Binary Compatibility in 3 Easy Steps!

In the early days of the Haiku project, a debate raged concerning one of the projects primary goals: maintaining binary compatibility with BeOS R5. The idea was that the only way an effort to rewrite BeOS would be successful was if folks could continue running the apps they already had.

Certainly, a lot of software available for BeOS is open source or actively maintained -- these apps could just be recompiled if necessary. Others -- PostMaster, Gobe's Productive suite and a few other crucial apps -- weren't likely to get rebuilt, either because the original author had stopped maintenance without being kind enough to release the source, or because it just wouldn't be commercially feasible.

Some said that we were crazy; that it couldn't be done. Thankfully, cooler heads prevailed and we're well on our way to a binary compatible clone of R5.

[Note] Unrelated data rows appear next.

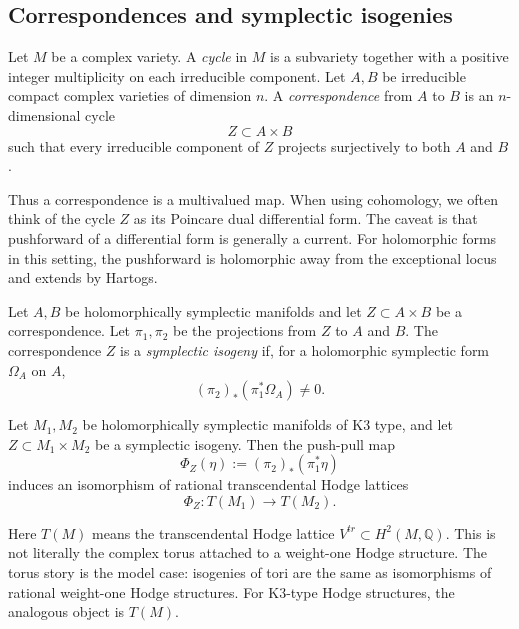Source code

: \subsection{Correspondences and symplectic
isogenies}
\label{subsection-correspondences-symplectic-isogenies}

\begin{definition}
\label{definition-correspondence-verbitsky}
Let $M$ be a complex variety.
A {\it cycle} in $M$ is a subvariety
together with a positive integer
multiplicity on each irreducible component.
Let $A,B$ be irreducible compact complex
varieties of dimension $n$.
A {\it correspondence} from $A$ to $B$ is an
$n$-dimensional cycle
$$
Z\subset A\times B
$$
such that every irreducible component of
$Z$ projects surjectively to both $A$ and
$B$.
\end{definition}

\noindent
Thus a correspondence is a multivalued map.
When using cohomology, we often think of the
cycle $Z$ as its Poincare dual differential
form. The caveat is that pushforward of a
differential form is generally a current.
For holomorphic forms in this setting, the
pushforward is holomorphic away from the
exceptional locus and extends by Hartogs.

\begin{definition}
\label{definition-symplectic-isogeny}
Let $A,B$ be holomorphically symplectic
manifolds and let
$Z\subset A\times B$ be a correspondence.
Let $\pi_1,\pi_2$ be the projections from
$Z$ to $A$ and $B$.
The correspondence $Z$ is a
{\it symplectic isogeny} if, for a
holomorphic symplectic form $\Omega_A$ on
$A$,
$$
(\pi_2)_*(\pi_1^*\Omega_A)\neq 0.
$$
\end{definition}

\begin{lemma}
\label{lemma-sympl-isog-transcendental}
Let $M_1,M_2$ be holomorphically symplectic
manifolds of K3 type, and let
$Z\subset M_1\times M_2$ be a symplectic
isogeny.
Then the push-pull map
$$
\Phi_Z(\eta):=(\pi_2)_*(\pi_1^*\eta)
$$
induces an isomorphism of rational
transcendental Hodge lattices
$$
\Phi_Z:T(M_1)\longrightarrow T(M_2).
$$
\end{lemma}

\noindent
Here $T(M)$ means the transcendental Hodge
lattice $V^{tr}\subset H^2(M,\mathbb{Q})$.
This is not literally the complex torus
attached to a weight-one Hodge structure.
The torus story is the model case: isogenies
of tori are the same as isomorphisms of
rational weight-one Hodge structures.
For K3-type Hodge structures, the analogous
object is $T(M)$.


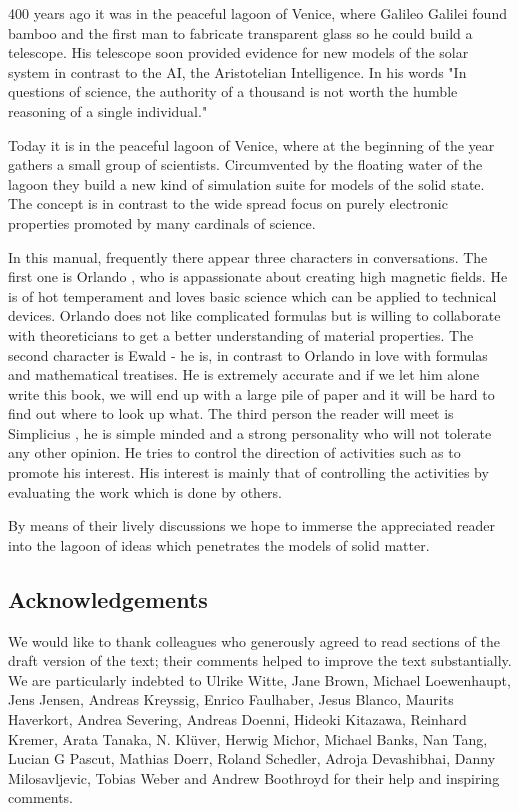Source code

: \documentclass[twoside]{article}
\newcommand{\oo}{Orlando }
\newcommand{\ee}{Ewald }
\newcommand{\pp}{Simplicius }
\begin{document}
400 years ago it was in the peaceful lagoon of Venice, where Galileo Galilei found bamboo
 and the first man to fabricate transparent glass so he could build a telescope.  
His telescope soon provided evidence for new models of the solar system in contrast
to the AI, the Aristotelian Intelligence. In his words "In questions of science, 
the authority of a thousand is not worth the humble reasoning of a single individual."

Today it is in the peaceful lagoon of Venice, where at the beginning of the year gathers a small
group of scientists. Circumvented by the floating water of the lagoon they
 build a new kind of simulation suite for models of the solid state.
The concept is in contrast to the wide spread focus on purely electronic properties
promoted by many cardinals of science. 

In this manual, frequently there appear three characters in conversations. The 
first one is \oo, who is appassionate about creating high magnetic fields.
He is of hot temperament and loves basic science which can be applied to 
technical devices. \oo  does not like complicated formulas but is willing
to collaborate with theoreticians to get a better understanding of material properties.
The second character is \ee - he is, in contrast to \oo in love with
formulas and mathematical treatises. He is extremely accurate and 
if we let him alone write this book, we will
end up with a large pile of paper and it will be hard to find out where to
look up what. The third person the reader will meet is \pp, 
 he is  simple minded and a
strong personality who will not tolerate any other opinion. He tries to
control the direction of activities such as to promote his interest. His 
interest is mainly that of controlling the activities by evaluating the work
which is done by others. 

By means of their lively discussions we hope to immerse
 the appreciated reader into the lagoon of ideas which penetrates
 the models of solid matter.








\subsection*{Acknowledgements}

We would like to thank colleagues who generously agreed to read sections of the draft version
of the text; their comments helped to improve the text substantially. We are particularly indebted to
Ulrike Witte, Jane Brown, Michael Loewenhaupt, Jens Jensen, Andreas Kreyssig, Enrico Faulhaber,
Jesus Blanco, Maurits Haverkort, Andrea Severing,
Andreas Doenni, Hideoki Kitazawa, Reinhard Kremer, Arata Tanaka, N. Kl\"uver, Herwig Michor,
Michael Banks, Nan Tang, Lucian G Pascut, Mathias Doerr, Roland Schedler, Adroja Devashibhai, Danny Milosavljevic,
Tobias Weber
 and Andrew Boothroyd for their help and inspiring comments.
\end{document}

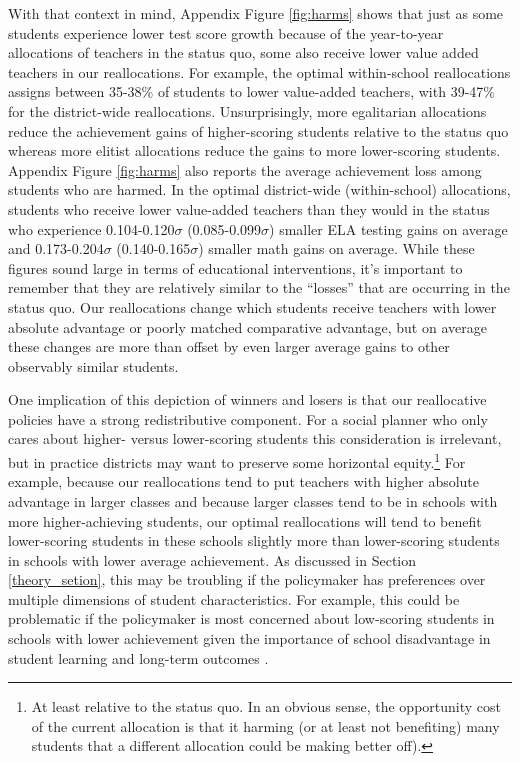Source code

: \documentclass[12pt]{article}
\theoremstyle{definition}
\theoremstyle{definition}
\theoremstyle{definition}
\theoremstyle{definition}
\begin{document}
With that context in mind, Appendix Figure \ref{fig:harms} shows that just as some students experience lower test score growth because of the year-to-year allocations of teachers in the status quo, some also receive lower value added teachers in our reallocations. For example, the optimal within-school reallocations assigns between 35-38\% of students to lower value-added teachers, with 39-47\% for the district-wide reallocations. Unsurprisingly, more egalitarian allocations reduce the achievement gains of higher-scoring students relative to the status quo whereas more elitist allocations reduce the gains to more lower-scoring students. Appendix Figure \ref{fig:harms} also reports the average achievement loss among students who are harmed. In the optimal district-wide (within-school) allocations, students who receive lower value-added teachers than they would in the status who experience 0.104-0.120$\sigma$ (0.085-0.099$\sigma$) smaller ELA testing gains on average and 0.173-0.204$\sigma$ (0.140-0.165$\sigma$) smaller math gains on average. While these figures sound large in terms of educational interventions, it's important to remember that they are relatively similar to the ``losses'' that are occurring in the status quo. Our reallocations change which students receive teachers with lower absolute advantage or poorly matched comparative advantage, but on average these changes are more than offset by even larger average gains to other observably similar students.


One implication of this depiction of winners and losers is that our reallocative policies have a strong redistributive component. For a social planner who only cares about higher- versus lower-scoring students this consideration is irrelevant, but in practice districts may want to preserve some horizontal equity.\footnote{At least relative to the status quo. In an obvious sense, the opportunity cost of the current allocation is that it harming (or at least not benefiting) many students that a different allocation could be making better off).} For example, because our reallocations tend to put teachers with higher absolute advantage in larger classes and because larger classes  tend to be in schools with more higher-achieving students, our optimal  reallocations will tend to benefit lower-scoring students in these schools slightly more than lower-scoring students in schools with lower average achievement. As discussed in Section \ref{theory_setion}, this may be troubling if the policymaker has preferences over multiple dimensions of student characteristics. For example, this could be problematic if the policymaker is most concerned about low-scoring students in schools with lower achievement given the importance of school disadvantage in student learning and long-term outcomes \citep[e.g., see][]{}.
\end{document}

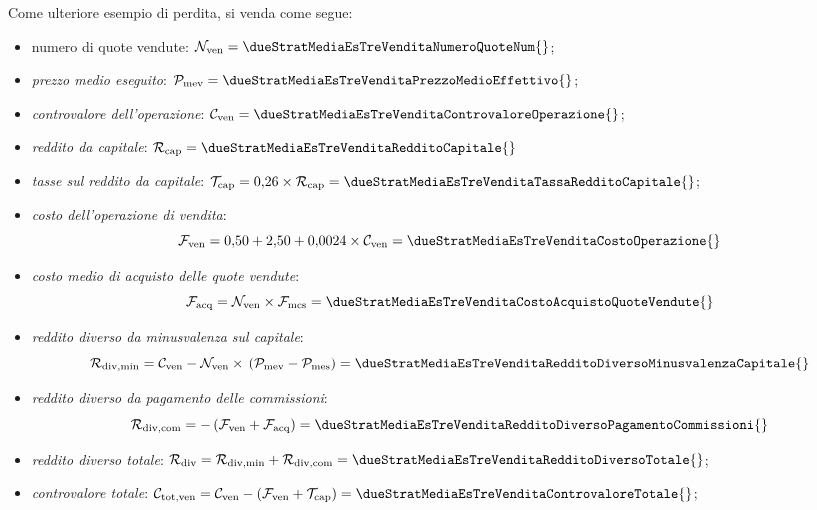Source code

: \documentclass[12pt,a4paper]{article}
\newcommand{\CalcoloCostoOperazioneSim}[1]{\num{0,50} + \num{2,50} + \num{0,0024} \times{} #1}
\newcommand{\CalcoloTasseSim}[1]{\num{0,26} \times{} #1}
\newcommand{\Nven}[1]{\mathcal{N}_{\textrm{ven}#1}}
\newcommand{\Pme}[1]{\mathcal{P}_{\mathrm{me}#1}}
\newcommand{\Pmev}[1]{\mathcal{P}_{\mathrm{mev}#1}}
\newcommand{\Pmes}[1]{\Pme{\mathrm{s}#1}}
\newcommand{\Cven}[1]{\mathcal{C}_{\mathrm{ven}#1}}
\newcommand{\Ctotven}[1]{\mathcal{C}_{\mathrm{tot,ven}#1}}
\newcommand{\Rcap}[1]{\mathcal{R}_{\mathrm{cap}#1}}
\newcommand{\Rdiv}[1]{\mathcal{R}_{\mathrm{div}#1}}
\newcommand{\Rdivmin}[1]{\mathcal{R}_{\mathrm{div,min}#1}}
\newcommand{\Rdivcom}[1]{\mathcal{R}_{\mathrm{div,com}#1}}
\newcommand{\Tredcap}[1]{\mathcal{T}_{\mathrm{cap}#1}}
\newcommand{\Facq}[1]{\mathcal{F}_{\mathrm{acq}#1}}
\newcommand{\Fven}[1]{\mathcal{F}_{\mathrm{ven}#1}}
\newcommand{\Fmcs}[1]{\mathcal{F}_{\mathrm{mcs}#1}}
\begin{document}
Come ulteriore esempio di perdita, si venda come segue:
\begin{itemize}
\item numero di quote vendute:
  \(\Nven{} = \dueStratMediaEsTreVenditaNumeroQuoteNum{}\);
\item \emph{prezzo medio eseguito}:
  \(\Pmev{} = \dueStratMediaEsTreVenditaPrezzoMedioEffettivo{}\);
\item \emph{controvalore dell'operazione}:
  \(\Cven{} = \dueStratMediaEsTreVenditaControvaloreOperazione{}\);

\item \emph{reddito da capitale}: \(\Rcap{} = \dueStratMediaEsTreVenditaRedditoCapitale{}\)
\item            \emph{tasse             sul            reddito             da            capitale}:
  \(\Tredcap{} = \CalcoloTasseSim{\Rcap{}} = \dueStratMediaEsTreVenditaTassaRedditoCapitale{}\);

\item \emph{costo dell'operazione di vendita}:
  \begin{equation*}
    \Fven{} = \CalcoloCostoOperazioneSim{\Cven{}} = \dueStratMediaEsTreVenditaCostoOperazione{}
  \end{equation*}
\item \emph{costo medio di acquisto delle quote vendute}:
  \begin{equation*}
    \Facq{} = \Nven{} \times{} \Fmcs{} = \dueStratMediaEsTreVenditaCostoAcquistoQuoteVendute{}
  \end{equation*}
\item \emph{reddito diverso da minusvalenza sul capitale}:
  \begin{equation*}
    \Rdivmin{}
    = \Cven{} - \Nven{} \times{} \left( \Pmev{} - \Pmes{} \right)
    = \dueStratMediaEsTreVenditaRedditoDiversoMinusvalenzaCapitale{}
  \end{equation*}
\item \emph{reddito diverso da pagamento delle commissioni}:
  \begin{equation*}
    \Rdivcom{}
    = - \left( \Fven{} + \Facq{} \right)
    = \dueStratMediaEsTreVenditaRedditoDiversoPagamentoCommissioni{}
  \end{equation*}
\item \emph{reddito diverso totale}:
  \(\Rdiv{} = \Rdivmin{} + \Rdivcom{} = \dueStratMediaEsTreVenditaRedditoDiversoTotale{}\);

\item \emph{controvalore totale}:
  \(\Ctotven{} = \Cven{} - \left( \Fven{} + \Tredcap{} \right) = \dueStratMediaEsTreVenditaControvaloreTotale{}\);


\end{itemize}
\end{document}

"But wait!" you cry. "How did the cooler heads which prevailed know that the holy grail of binary compatibility was achievable?" I'm so glad you asked! Keeping reading and be enlightened, Grasshopper.

There are three basic issues that have to be addressed to ensure binary compatibility:

Names must be identical
This includes class and structure names as well as public, protected and global function and variable names.
Object sizes must be identical
Classes must contain the same number of bytes of data; global variables must be the same size. Maybe BGlobalVar should've been an int32 instead of an int16, but we're stuck with it now.
Virtual function table layout must be identical
The most cryptic and confusing aspect of maintaining binary compatibility. The issue essentially boils down to this: for any given class, there must be the same number of virtual functions, declared in the same order as the original.

The Nitty Gritty

"Good grief!" you say. "How on earth do I keep all this stuff straight?" Ah, Grasshopper, it is easier that you might imagine. Just follow these steps, and you should be binary compatible in no time!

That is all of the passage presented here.